違約金には様々な種類がありますが、特に設定されていることが多いのが短期解約違約金です。
この短期解約違約金について、よく知らないまま契約してしまうと退去時のトラブルにつながってしまうこともあります。
そこで今回は、短期解約違約金が設定されている物件を契約する際の注意点などについてご説明します。
1.短期解約違約金とは
短期解約違約金とは、貸主が定めた期間内に借主が解約する場合に、貸主へ支払う違約金のことをいいます。
ここでいう「貸主が定めた期間」とは、賃貸借契約上の期間ではなく、1年未満等の短期間での解約を避けたい貸主が「短期」として定義する期間です。
そのため、賃貸借契約期間内で解約する場合に必ず発生する費用ではありません。
2.短期解約違約金の相場
短期解約違約金は「賃料の1~2か月分」が相場です。
また、設定期間は「半年~2年未満」が多く、物件によって異なります。
契約書上では、「1年未満の解約の場合は賃料1か月分」や「半年未満の解約の場合は賃料の2か月分」、「2年未満の解約の場合は賃料1か月分」といった条件で設定されることが多くあります。
3.契約金が安価な物件は要確認
敷金や礼金が0円または相場よりも安価に設定されている物件は、短期解約違約金の設定があることが多く、設定されている違約金も通常の賃貸借物件の設定よりも高い傾向にあります。

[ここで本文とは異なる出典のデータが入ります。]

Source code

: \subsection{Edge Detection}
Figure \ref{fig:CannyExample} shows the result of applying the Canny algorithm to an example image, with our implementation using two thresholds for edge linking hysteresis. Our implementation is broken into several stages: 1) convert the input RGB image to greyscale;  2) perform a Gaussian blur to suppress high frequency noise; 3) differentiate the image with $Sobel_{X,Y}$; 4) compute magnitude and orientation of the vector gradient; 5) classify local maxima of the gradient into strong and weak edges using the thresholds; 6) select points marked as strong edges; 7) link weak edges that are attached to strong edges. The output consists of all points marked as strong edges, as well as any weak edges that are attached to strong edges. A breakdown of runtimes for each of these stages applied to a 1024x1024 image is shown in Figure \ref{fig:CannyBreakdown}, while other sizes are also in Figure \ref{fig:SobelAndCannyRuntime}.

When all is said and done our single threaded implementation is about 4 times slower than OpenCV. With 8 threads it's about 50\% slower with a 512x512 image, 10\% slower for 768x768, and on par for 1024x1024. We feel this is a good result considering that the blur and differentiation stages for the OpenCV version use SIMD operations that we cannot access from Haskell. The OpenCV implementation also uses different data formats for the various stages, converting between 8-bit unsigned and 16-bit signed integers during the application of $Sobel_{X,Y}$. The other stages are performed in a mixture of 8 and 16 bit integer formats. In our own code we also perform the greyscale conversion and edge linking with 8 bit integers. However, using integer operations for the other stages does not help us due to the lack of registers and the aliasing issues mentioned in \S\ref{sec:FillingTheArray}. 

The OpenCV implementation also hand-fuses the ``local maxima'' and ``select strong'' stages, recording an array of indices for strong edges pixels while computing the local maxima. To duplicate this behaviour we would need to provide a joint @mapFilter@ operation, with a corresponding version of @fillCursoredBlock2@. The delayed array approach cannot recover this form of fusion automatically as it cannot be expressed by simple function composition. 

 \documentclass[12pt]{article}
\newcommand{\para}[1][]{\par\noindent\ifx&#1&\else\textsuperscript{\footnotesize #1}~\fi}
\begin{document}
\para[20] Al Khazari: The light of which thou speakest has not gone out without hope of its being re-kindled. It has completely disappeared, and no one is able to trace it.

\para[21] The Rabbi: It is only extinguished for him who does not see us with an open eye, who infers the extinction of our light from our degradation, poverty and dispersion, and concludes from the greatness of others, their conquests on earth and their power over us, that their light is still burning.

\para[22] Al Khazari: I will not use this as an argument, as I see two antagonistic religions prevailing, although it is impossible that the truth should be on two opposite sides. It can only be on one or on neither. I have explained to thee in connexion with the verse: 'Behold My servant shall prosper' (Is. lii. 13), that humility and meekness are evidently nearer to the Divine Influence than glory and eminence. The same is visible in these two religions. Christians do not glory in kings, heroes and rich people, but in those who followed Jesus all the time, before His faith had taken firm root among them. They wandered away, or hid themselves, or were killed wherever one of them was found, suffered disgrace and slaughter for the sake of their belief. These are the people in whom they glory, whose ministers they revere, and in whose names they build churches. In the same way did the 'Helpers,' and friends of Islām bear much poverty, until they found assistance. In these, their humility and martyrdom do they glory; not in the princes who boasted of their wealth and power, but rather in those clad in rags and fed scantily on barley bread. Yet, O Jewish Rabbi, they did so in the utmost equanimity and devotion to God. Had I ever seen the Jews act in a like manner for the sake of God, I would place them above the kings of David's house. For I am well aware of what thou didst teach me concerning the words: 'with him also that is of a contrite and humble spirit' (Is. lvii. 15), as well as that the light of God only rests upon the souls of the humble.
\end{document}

元々、短期解約違約金とは、短期間で借主が退去してしまうと、クリーニング費用や入居者の募集費用等の貸主負担が大きくなるため、その負担を補填するために設定されている費用です。
また、敷金や礼金が0円などの契約金が安価な物件は、初期費用を低くする代わりに家賃が高く設定されていることが多くあります。
こういった物件は、初期費用分の収益を月次家賃で回収する仕組みであるため、短期解約をされると貸主は初期費用分の収益を回収できなくなります。よって、短期解約違約金も高めに設定されていることが多いです。
契約金が安価な物件を契約する際は、短期解約金の設定にも注意が必要です。
4.解約予告のタイミングには要注意
多くの賃貸借契約では、解約する前に解約予告を行わなければならないと定められており、一般的な解約予告期間は、借主からは1ヶ月前、貸主からは6ヶ月前です。
短期解約違約金の設定がある場合は、解約予告期間内に申し入れを行ったとしても、解約日が違約金発生期間内であったときは定められた金額を支払わなければなりません。
【例】短期解約違約金の発生期間が契約開始日から1年未満の場合
・2021年1月1日に契約開始
・2021年11月29日に解約申し入れ(=2021年12月29日が解約日)
⇒ 契約開始日1年未満に該当するため違約金発生
解約の際は解約予告期間、短期違約金が発生する期間、それぞれに注意し申し入れを行うようにしましょう。
5.違約金の負担者を明確にすることが重要
違約金が発生した場合、貸主に対して違約金を支払うのは借主(=会社)となりますが、その費用を会社と社員どちらが負担するのかを明確にしておくことが重要です。
特に社員に違約金を負担させる場合は、どのようなケースが社員負担となるのかをアナウンスしておかないと、社員にとって想定していない費用となり、費用負担についてのトラブルに発展してしまう可能性があるため、注意が必要です。
社員とのトラブルを回避するためにも、「会社都合による転居の場合は会社負担、社員都合の転居の場合は社員負担」などのルールを、社宅規定だけではなく、社員が入居する際の案内メールなどに明記するとよいでしょう。
6.さいごに
今回は短期解約違約金についてご説明しました。
転勤の頻度が高い会社にとっては、短期解約違約金は軽視できない費用です。賃貸借契約書の様式は様々ですが、短期解約違約金については特約事項に記載されていることが多いため、契約締結の際は特に注意して確認するようとよいでしょう。